すると激怒した伊達綱宗候は、高尾太夫をはだかにして、船に逆さづりにし、切り捨てます。

 

高尾太夫のなきがらは岸に流れ着き、引き上げられた地に「神霊高尾大明神」として祀られたのが、高尾稲荷神社の起縁。

 

実物の頭蓋骨を祭神として安置してある、全国でも珍しい神社。高尾太夫の悲劇に同情する多くの人の参拝が途絶えない、有名な社です。

 

まとめ

歴史に名を残す有名な花魁を紹介してきましたが、いかがでしたでしょうか。
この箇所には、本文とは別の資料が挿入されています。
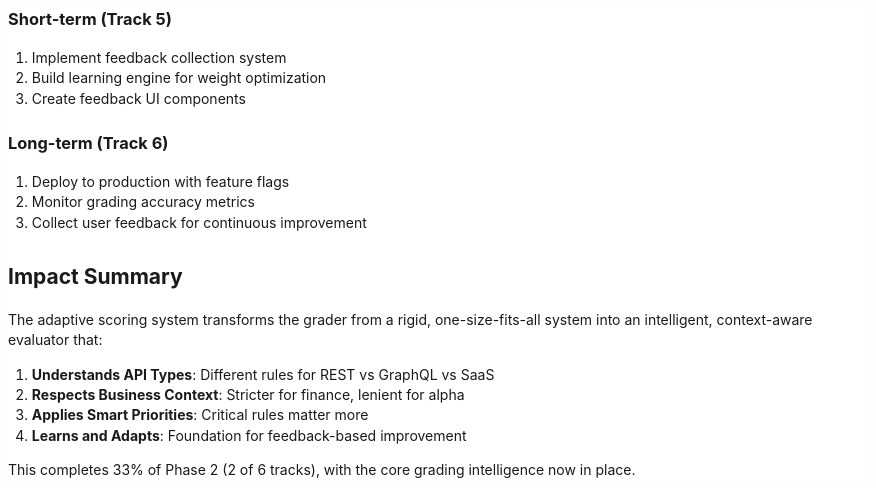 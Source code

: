 ### Short-term (Track 5)
1. Implement feedback collection system
2. Build learning engine for weight optimization
3. Create feedback UI components

### Long-term (Track 6)
1. Deploy to production with feature flags
2. Monitor grading accuracy metrics
3. Collect user feedback for continuous improvement

## Impact Summary

The adaptive scoring system transforms the grader from a rigid, one-size-fits-all system into an intelligent, context-aware evaluator that:

1. **Understands API Types**: Different rules for REST vs GraphQL vs SaaS
2. **Respects Business Context**: Stricter for finance, lenient for alpha
3. **Applies Smart Priorities**: Critical rules matter more
4. **Learns and Adapts**: Foundation for feedback-based improvement

This completes 33% of Phase 2 (2 of 6 tracks), with the core grading intelligence now in place. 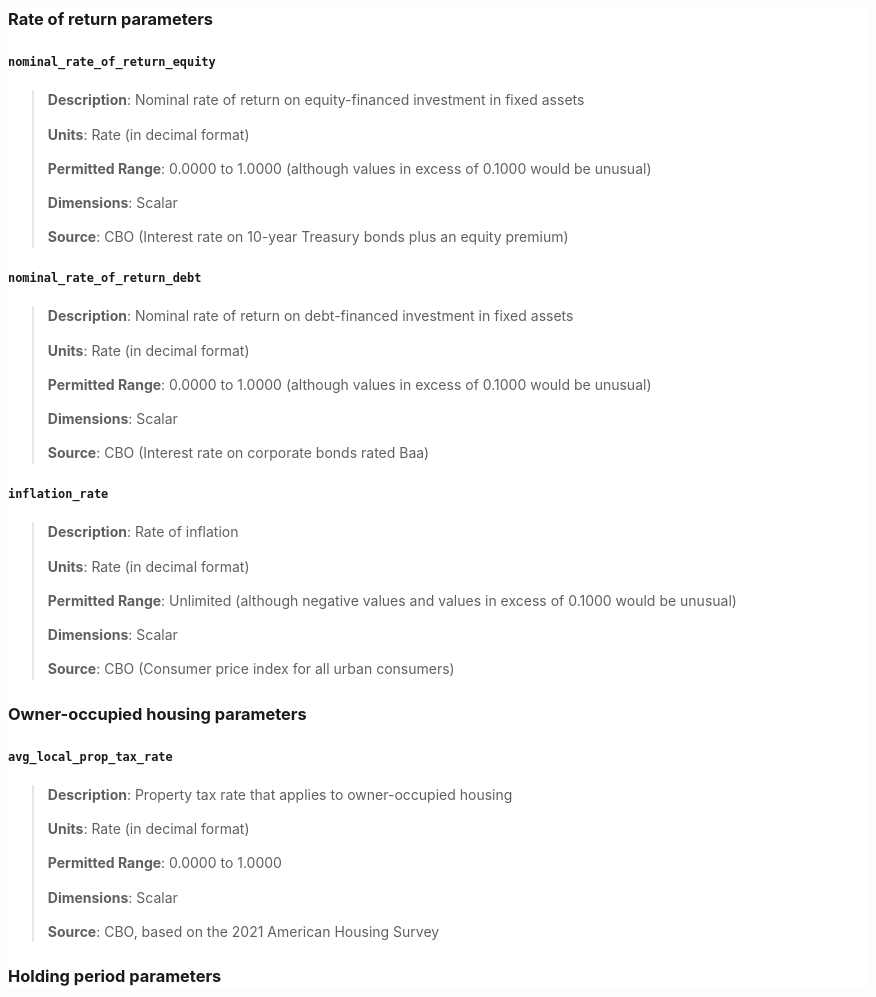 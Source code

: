 ### Rate of return parameters

#### `nominal_rate_of_return_equity`
> **Description**: Nominal rate of return on equity-financed investment in fixed assets
>
> **Units**: Rate (in decimal format)
>
> **Permitted Range**: 0.0000 to 1.0000 (although values in excess of 0.1000 would be unusual)
>
> **Dimensions**: Scalar
>
> **Source**: CBO (Interest rate on 10-year Treasury bonds plus an equity premium)

####  `nominal_rate_of_return_debt`
> **Description**: Nominal rate of return on debt-financed investment in fixed assets
>
> **Units**: Rate (in decimal format)
>
> **Permitted Range**: 0.0000 to 1.0000 (although values in excess of 0.1000 would be unusual)
>
> **Dimensions**: Scalar
>
> **Source**: CBO (Interest rate on corporate bonds rated Baa)

#### `inflation_rate`
> **Description**: Rate of inflation
>
> **Units**: Rate (in decimal format)
>
> **Permitted Range**: Unlimited (although negative values and values in excess of 0.1000 would be unusual)
>
> **Dimensions**: Scalar
>
> **Source**: CBO (Consumer price index for all urban consumers)

### Owner-occupied housing parameters

#### `avg_local_prop_tax_rate`
> **Description**: Property tax rate that applies to owner-occupied housing
>
> **Units**: Rate (in decimal format)
>
> **Permitted Range**: 0.0000 to 1.0000
>
> **Dimensions**: Scalar
>
> **Source**: CBO, based on the 2021 American Housing Survey

### Holding period parameters
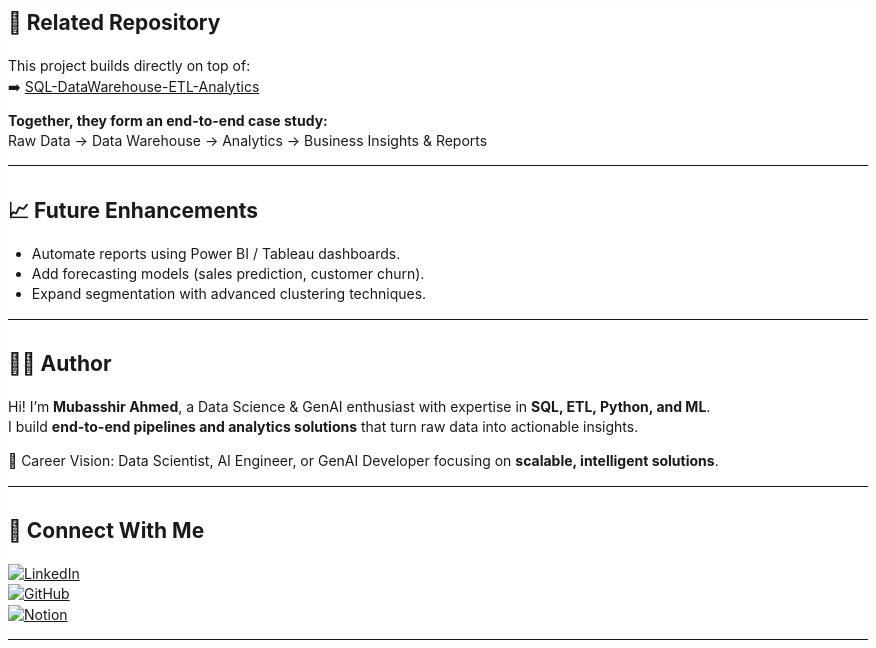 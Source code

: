 
## 🔗 Related Repository  

This project builds directly on top of:  
➡️ [SQL-DataWarehouse-ETL-Analytics](https://github.com/mubasshirahmed-3712/SQL-DataWarehouse-ETL-Analytics)  

**Together, they form an end-to-end case study:**  
Raw Data → Data Warehouse → Analytics → Business Insights & Reports  

---

## 📈 Future Enhancements  

- Automate reports using Power BI / Tableau dashboards.  
- Add forecasting models (sales prediction, customer churn).  
- Expand segmentation with advanced clustering techniques.  

---

## 👨‍💻 Author  


Hi! I’m **Mubasshir Ahmed**, a Data Science & GenAI enthusiast with expertise in **SQL, ETL, Python, and ML**.  
I build **end-to-end pipelines and analytics solutions** that turn raw data into actionable insights.  

🎯 Career Vision: Data Scientist, AI Engineer, or GenAI Developer focusing on **scalable, intelligent solutions**.

---


## 🔗 Connect With Me

[![LinkedIn](https://img.shields.io/badge/LinkedIn-0077B5?style=for-the-badge&logo=linkedin&logoColor=white)](https://www.linkedin.com/in/mubasshir3712/)  
[![GitHub](https://img.shields.io/badge/GitHub-000000?style=for-the-badge&logo=github&logoColor=white)](https://github.com/mubasshirahmed-3712)  
[![Notion](https://img.shields.io/badge/Notion-000000?style=for-the-badge&logo=notion&logoColor=white)](https://www.notion.so/SQL-DataWarehouse-ETL-Project-250eeb980be5801ea338d7de71c65c45)

---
あまりの壮絶な彼女たちの人生は、「花魁」という華やかな言葉とはそぐいませんよね。

 

彼女たちのことを知れば知るほど、不自由で暴力的な世界の中、美しく咲くことだけを強要された悲劇が浮き彫りになります

語り継がれる有名な花魁5人
  • 小紫
  • 八ツ橋
  • 春駒
  • 揚巻
  • 高尾太夫

上に紹介した5人の花魁以外にも、かつて悲劇の中に身を沈めた遊女の数は数千人~数万人。

 

自ら望んで遊女に身を落とした女性など、一人もいないことだけが確かなこと。

 

花魁のことを知るほど、なんて壮絶な人生なのだろうと涙する人も多いといいます。

 

だからこそ、本来ならば歴史の闇に葬られる花魁の人生が、芝居や劇などで繰り返し演じられ、語り継がれていくのでしょう。

 

忘れてはいけない歴史の闇は、国や時代を変えれば、現代にも繰り返しうる悲劇だということを、私たちに思い出させてくれます。